To calculate ctDNA content, we selected mean value from most significantly deleted segments in each patient and estimated ctDNA proportion in each individual fraction (21). This analysis showed that the average ctDNA content was 12.12% (median = 9.30%, range 0.39–27.09%) in fraction 1, 14.25% (median = 16.93%, range 3.53–22.82%) in fraction 2, 19.70% (median = 20.18%, range 6.53–37.94%) in fraction 3, 19.23% (median = 18.42%, range 4.93–38.60%) in fraction 4, 22.09% (median = 20.45%, range 7.16–40.51%) in fraction 5, and 27.22% (median = 27.04%, range 10.76–40.12%) in fraction 6. Clearly, ctDNA content in EVs-depleted fraction 6 was the highest among the six components. Fractions 5 (exosome) and 3 (large EVs) showed the 2nd and 3rd highest ctDNA content, respectively (Figures 4A, B and Table S3). We also compared the fractionated plasma DNA to platelet-poor plasma DNA for their ctDNA content differences. The ctDNA content in platelet-poor plasma showed an average of 23.84% (median = 23.34%, range 6.71–41.22%), further support that the fraction 6 has the highest ctDNA content among all plasma fractions and whole platelet-poor plasma.

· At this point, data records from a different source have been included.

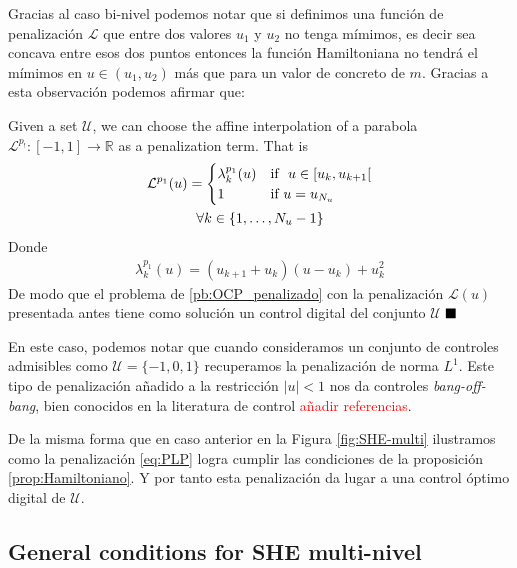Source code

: Gracias al caso bi-nivel podemos notar que si definimos una función de penalización $\mathcal{L}$ que entre dos valores $u_1$ y $u_2$ no tenga mímimos, es decir sea concava entre esos dos puntos entonces la función Hamiltoniana no tendrá el mímimos en $u \in (u_1,u_2)$ más que para un valor de concreto de $m$. Gracias a esta observación podemos afirmar que:

\vspace{1em}
\begin{theorem}\label{th:PLP}
    Given a set $\mathcal{U}$, we can choose the affine interpolation of a parabola $\mathcal{L}^{p_!}:[-1,1] \rightarrow \mathbb{R}$ as a penalization term. That is
    \begin{gather}\label{eq:PLP}
        \mathcal{L}^{p_1}(u) = \begin{cases}
            \lambda_k^{p_1}(u) & \text{if }  u \in [u_k,u_{k+1}[ \\
            1 & \text{if } u = u_{N_u} 
        \end{cases} \\
        \notag \forall k \in \{1,\dots,N_u-1\} 
    \end{gather}
    Donde 
    \begin{gather}
        \lambda_k^{p_1}(u) = (u_{k+1}+u_{k}) (u-u_k) + u_k^2
    \end{gather}
    De modo que el problema de \ref{pb:OCP_penalizado} con la penalización $\mathcal{L}(u)$ presentada antes tiene como solución un control digital del conjunto $\mathcal{U}$
    $\hfill \blacksquare$ 
\end{theorem}
\vspace{1em}
\begin{remark}
    En este caso, podemos notar que cuando consideramos un conjunto de controles admisibles como $\mathcal{U}= \{-1,0,1\}$ recuperamos la penalización de norma $L^1$. Este tipo de penalización añadido a la restricción $|u|<1$ nos da controles \emph{bang-off-bang}, bien conocidos en la literatura de control \textcolor{red}{añadir referencias}.
\end{remark}

De la misma forma que en caso anterior en la Figura \ref{fig:SHE-multi} ilustramos como la penalización \eqref{eq:PLP} logra cumplir las condiciones de la proposición \ref{prop:Hamiltoniano}. Y por tanto esta penalización da lugar a una control óptimo digital de $\mathcal{U}$. 


\subsection{General conditions for  SHE multi-nivel}   

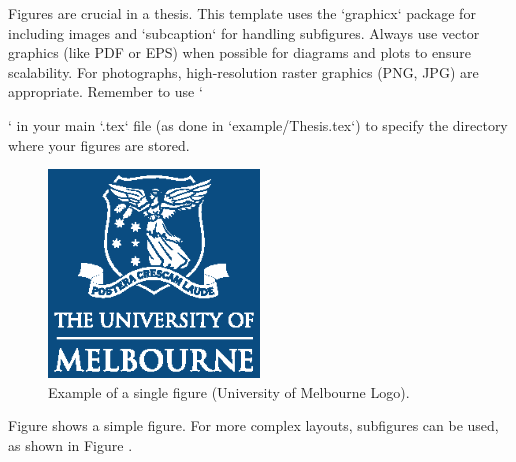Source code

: Figures are crucial in a thesis. This template uses the `graphicx` package for including images and `subcaption` for handling subfigures.
Always use vector graphics (like PDF or EPS) when possible for diagrams and plots to ensure scalability. For photographs, high-resolution raster graphics (PNG, JPG) are appropriate.
Remember to use `\graphicspath{{Figures/}}` in your main `.tex` file (as done in `example/Thesis.tex`) to specify the directory where your figures are stored.

\begin{figure}[htbp]
    \centering
    \includegraphics[width=0.5\textwidth]{unimelb_logo.eps} %
    \caption{Example of a single figure (University of Melbourne Logo).}
    \label{fig:unimelb_logo_example}
\end{figure}

Figure  shows a simple figure. For more complex layouts, subfigures can be used, as shown in Figure .

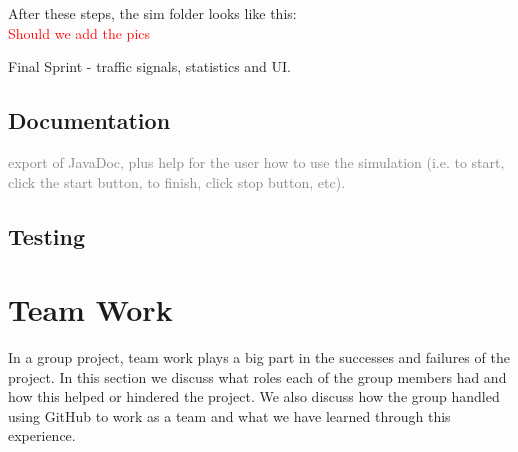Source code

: \documentclass{article}
\begin{document}
\noindent
After these steps, the sim folder looks like this: \\
\textcolor{red}{Should we add the pics}

Final Sprint - traffic signals, statistics and UI. 

	\subsection{Documentation}
		\textcolor{gray}{export of JavaDoc, plus help for the user how to use the simulation (i.e. to start, click the start button, to finish, click stop button, etc).}
		
		
	\subsection{Testing}

\section{Team Work}
In a group project, team work plays a big part in the successes and failures of the project. In this section we discuss what roles each of the group members had and how this helped or hindered the project. We also discuss how the group handled using GitHub to work as a team and what we have learned through this experience. 
\end{document}
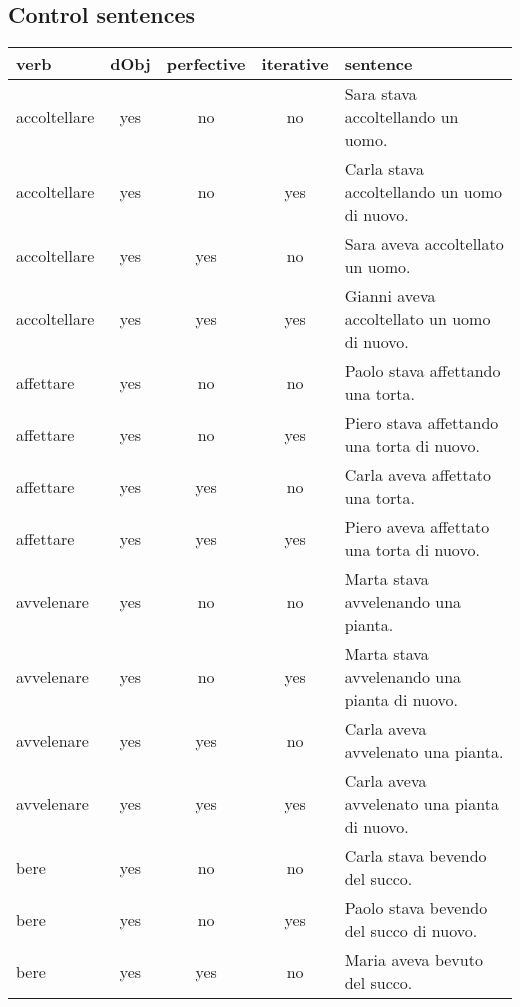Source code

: \subsection{Control sentences}

\begin{longtable}{l|ccc|p{5cm}}
\textbf{verb}     & \textbf{dObj} & \textbf{perfective} & \textbf{iterative}    & \textbf{sentence} \\
\hline
\endhead
accoltellare   & yes  & no         & no        & Sara stava accoltellando un uomo.                   \\
accoltellare   & yes  & no         & yes       & Carla stava accoltellando un uomo di nuovo.         \\
accoltellare   & yes  & yes        & no        & Sara aveva accoltellato un uomo.                    \\
accoltellare   & yes  & yes        & yes       & Gianni aveva accoltellato un uomo di nuovo.         \\
affettare      & yes  & no         & no        & Paolo stava affettando una torta.                   \\
affettare      & yes  & no         & yes       & Piero stava affettando una torta di nuovo.          \\
affettare      & yes  & yes        & no        & Carla aveva affettato una torta.                    \\
affettare      & yes  & yes        & yes       & Piero aveva affettato una torta di nuovo.           \\
avvelenare     & yes  & no         & no        & Marta stava avvelenando una pianta.                 \\
avvelenare     & yes  & no         & yes       & Marta stava avvelenando una pianta di nuovo.        \\
avvelenare     & yes  & yes        & no        & Carla aveva avvelenato una pianta.                  \\
avvelenare     & yes  & yes        & yes       & Carla aveva avvelenato una pianta di nuovo.         \\
bere           & yes  & no         & no        & Carla stava bevendo del succo.                      \\
bere           & yes  & no         & yes       & Paolo stava bevendo del succo di nuovo.             \\
bere           & yes  & yes        & no        & Maria aveva bevuto del succo.                       \\

\end{longtable}
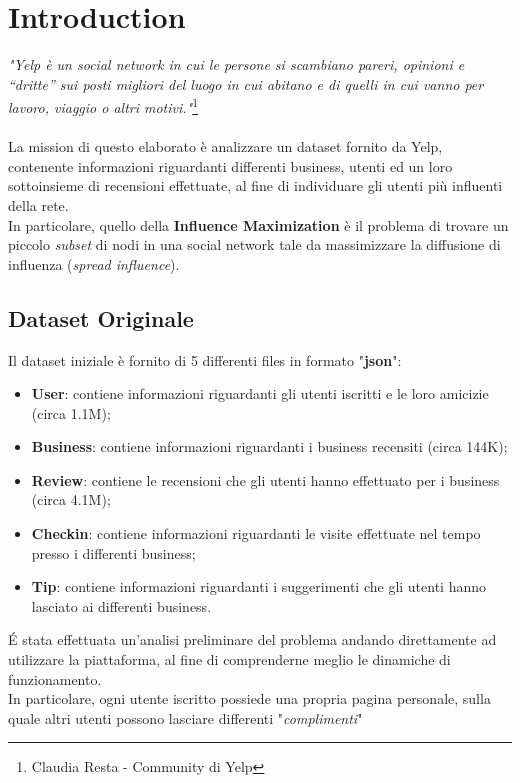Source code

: 
\chapter{Introduction}
\textit{"Yelp è un social network in cui le persone si scambiano pareri, opinioni e “dritte” sui posti migliori del luogo in cui abitano e di quelli in cui vanno per lavoro, viaggio o altri motivi."}\footnote{Claudia Resta - Community di Yelp}\\\\
La mission di questo elaborato è analizzare un dataset fornito da Yelp, contenente informazioni riguardanti differenti business, utenti ed un loro sottoinsieme di recensioni effettuate, al fine di individuare gli utenti più influenti della rete.\\
In particolare, quello della \textbf{Influence Maximization} è il problema di trovare un piccolo \textit{subset} di nodi in una social network tale da  massimizzare la diffusione di influenza (\textit{spread influence}).

\section{Dataset Originale}
Il dataset iniziale è fornito di 5 differenti files in formato "\textbf{json}":
\begin{itemize}
	\item \textbf{User}: contiene informazioni riguardanti gli utenti iscritti e le loro amicizie (circa 1.1M);
	\item \textbf{Business}: contiene informazioni riguardanti i business recensiti (circa 144K);
	\item \textbf{Review}: contiene le recensioni che gli utenti hanno effettuato per i business (circa 4.1M);
	\item \textbf{Checkin}: contiene informazioni riguardanti le visite effettuate nel tempo presso i differenti business;
	\item \textbf{Tip}: contiene informazioni riguardanti i suggerimenti che gli utenti hanno lasciato ai differenti business.
\end{itemize}

\'E stata effettuata un'analisi preliminare del problema andando direttamente ad utilizzare la piattaforma, al fine di comprenderne meglio le dinamiche di funzionamento.\\
In particolare, ogni utente iscritto possiede una propria pagina personale, sulla quale altri utenti possono lasciare differenti "\textit{complimenti}"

Figure 4 Differences of ctDNA content in fractionated plasma components and whole plasma. (A) Overall view of ctDNA content from fractionated plasma components and whole plasma. The average ctDNA content is the highest in EVs-depleted fraction 6. (B) Differences of ctDNA content among fractions 3, 5 and 6. (C) Heatmap of log2 ratio in 1 Mb genomic window across chromosomes 1–22 in fraction 6 (F6) and whole plasma (WP) from nine patients (P1–P9). Red color represents copy number gain, while blue represents loss. Intensity of the color is proportional to the value of log2 ratio and reflects the weight of ctDNA in overall background cfDNA.
To further demonstrate ctDNA content difference between fraction 6 and whole plasma, we performed clustering analysis using GC-corrected log2 ratio as input. Although fraction 6 and platelet-poor plasma from the same patients clustered perfectly across all chromosome regions, the heatmap showed clear intensity differences in most regions showing CNVs (Figure 4C). Of nine cases, seven showed higher intensity (hence, higher ctDNA content) in fraction 6 than in whole plasma. For example, based on mean absolute log2 ratios at these selected genomic segments (Table S4), we estimated that ctDNA content in patient 7 was 37.2% in fraction 6 while 23.3% in platelet-poor plasma, indicating 13.9% more ctDNA content in fraction 6 than whole plasma sample in the patient.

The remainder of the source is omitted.